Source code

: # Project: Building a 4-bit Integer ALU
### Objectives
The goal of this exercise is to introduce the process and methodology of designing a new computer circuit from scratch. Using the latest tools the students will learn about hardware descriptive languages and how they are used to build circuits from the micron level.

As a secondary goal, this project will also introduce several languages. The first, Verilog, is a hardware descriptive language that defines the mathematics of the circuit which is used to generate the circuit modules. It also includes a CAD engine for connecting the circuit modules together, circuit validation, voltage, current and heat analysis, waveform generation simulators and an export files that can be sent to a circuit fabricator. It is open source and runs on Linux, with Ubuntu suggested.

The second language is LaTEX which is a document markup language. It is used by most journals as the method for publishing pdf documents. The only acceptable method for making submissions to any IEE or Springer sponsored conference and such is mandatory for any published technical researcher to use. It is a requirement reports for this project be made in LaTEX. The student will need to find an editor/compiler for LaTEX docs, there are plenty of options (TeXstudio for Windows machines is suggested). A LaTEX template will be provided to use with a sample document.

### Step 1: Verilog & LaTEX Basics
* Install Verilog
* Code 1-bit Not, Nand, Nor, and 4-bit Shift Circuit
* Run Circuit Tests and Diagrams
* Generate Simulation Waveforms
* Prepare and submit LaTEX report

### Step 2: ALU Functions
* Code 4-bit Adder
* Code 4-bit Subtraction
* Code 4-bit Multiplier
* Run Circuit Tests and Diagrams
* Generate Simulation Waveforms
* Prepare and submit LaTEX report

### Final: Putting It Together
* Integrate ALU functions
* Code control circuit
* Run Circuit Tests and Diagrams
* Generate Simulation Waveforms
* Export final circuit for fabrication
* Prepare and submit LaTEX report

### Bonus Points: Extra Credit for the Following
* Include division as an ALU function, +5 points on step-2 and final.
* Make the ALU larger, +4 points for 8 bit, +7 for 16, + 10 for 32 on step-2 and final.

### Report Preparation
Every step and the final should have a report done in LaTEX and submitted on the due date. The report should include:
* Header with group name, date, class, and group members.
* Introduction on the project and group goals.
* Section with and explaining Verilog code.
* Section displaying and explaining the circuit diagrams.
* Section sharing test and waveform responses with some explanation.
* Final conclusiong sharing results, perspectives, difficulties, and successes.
^^^^^^^^
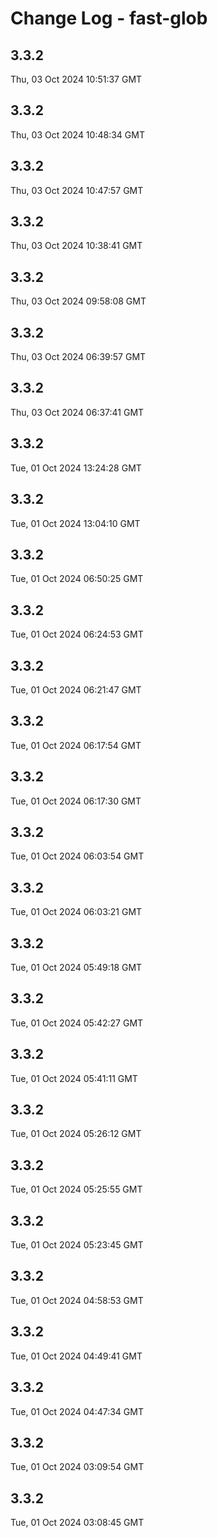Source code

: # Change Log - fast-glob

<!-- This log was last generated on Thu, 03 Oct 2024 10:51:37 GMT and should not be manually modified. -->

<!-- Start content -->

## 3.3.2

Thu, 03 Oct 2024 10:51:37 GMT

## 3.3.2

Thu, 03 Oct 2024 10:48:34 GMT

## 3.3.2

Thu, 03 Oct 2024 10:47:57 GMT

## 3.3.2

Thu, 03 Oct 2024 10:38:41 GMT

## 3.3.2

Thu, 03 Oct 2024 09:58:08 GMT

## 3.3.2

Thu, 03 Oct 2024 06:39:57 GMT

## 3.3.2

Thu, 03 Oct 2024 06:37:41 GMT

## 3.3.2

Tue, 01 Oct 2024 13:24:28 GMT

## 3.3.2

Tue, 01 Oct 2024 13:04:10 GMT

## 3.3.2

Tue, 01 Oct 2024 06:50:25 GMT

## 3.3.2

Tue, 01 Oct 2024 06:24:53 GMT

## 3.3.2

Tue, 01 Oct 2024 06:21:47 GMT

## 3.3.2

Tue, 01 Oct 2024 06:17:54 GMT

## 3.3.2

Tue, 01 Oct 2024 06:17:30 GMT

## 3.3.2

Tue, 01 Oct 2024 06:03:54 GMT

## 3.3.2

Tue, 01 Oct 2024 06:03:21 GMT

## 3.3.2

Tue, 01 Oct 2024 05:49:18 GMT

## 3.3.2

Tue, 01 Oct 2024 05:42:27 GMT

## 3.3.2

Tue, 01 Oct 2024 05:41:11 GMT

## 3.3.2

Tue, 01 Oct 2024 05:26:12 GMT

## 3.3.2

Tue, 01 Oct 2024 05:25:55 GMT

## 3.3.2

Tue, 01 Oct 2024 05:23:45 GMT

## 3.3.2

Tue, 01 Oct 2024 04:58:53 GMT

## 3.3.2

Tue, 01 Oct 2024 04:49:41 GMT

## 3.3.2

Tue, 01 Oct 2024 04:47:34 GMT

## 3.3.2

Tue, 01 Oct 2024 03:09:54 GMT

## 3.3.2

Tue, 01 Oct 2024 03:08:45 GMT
^^^^^^^^
> _WORK REQUEST_
Retype only the lines above between the line with "and group members." and the line with "difficulties, and successes.", counting those two lines as well, and keep every character as it is.

> _YOUR SOLUTION_
* Header with group name, date, class, and group members.
* Introduction on the project and group goals.
* Section with and explaining Verilog code.
* Section displaying and explaining the circuit diagrams.
* Section sharing test and waveform responses with some explanation.
* Final conclusiong sharing results, perspectives, difficulties, and successes.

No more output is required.